SOURCE INFORMATION

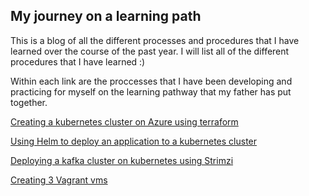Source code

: ## My journey on a learning path

This is a blog of all the different processes and procedures that I have learned over the course of the past year. I will list all of the different procedures that I have learned :)

Within each link are the proccesses that I have been developing and practicing for myself on the learning pathway that my father has put together.

[Creating a kubernetes cluster on Azure using terraform](https://courier-bot-coder.github.io/can.github.io/azure-terraform)
   
[Using Helm to deploy an application to a kubernetes cluster](https://courier-bot-coder.github.io/can.github.io/fleet-helm)

[Deploying a kafka cluster on kubernetes using Strimzi](https://courier-bot-coder.github.io/can.github.io/strimzi-kafka)

[Creating 3 Vagrant vms](https://courier-bot-coder.github.io/can.github.io/vagrant)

YOUR TASK
Please produce an exact copy of all the material, leaving out the pictures.

RESPONSE TO THIS EXERCISE
Source code

: ## My journey on a learning path

This is a blog of all the different processes and procedures that I have learned over the course of the past year. I will list all of the different procedures that I have learned :)

Within each link are the proccesses that I have been developing and practicing for myself on the learning pathway that my father has put together.

[Creating a kubernetes cluster on Azure using terraform](https://courier-bot-coder.github.io/can.github.io/azure-terraform)
   
[Using Helm to deploy an application to a kubernetes cluster](https://courier-bot-coder.github.io/can.github.io/fleet-helm)

[Deploying a kafka cluster on kubernetes using Strimzi](https://courier-bot-coder.github.io/can.github.io/strimzi-kafka)

[Creating 3 Vagrant vms](https://courier-bot-coder.github.io/can.github.io/vagrant)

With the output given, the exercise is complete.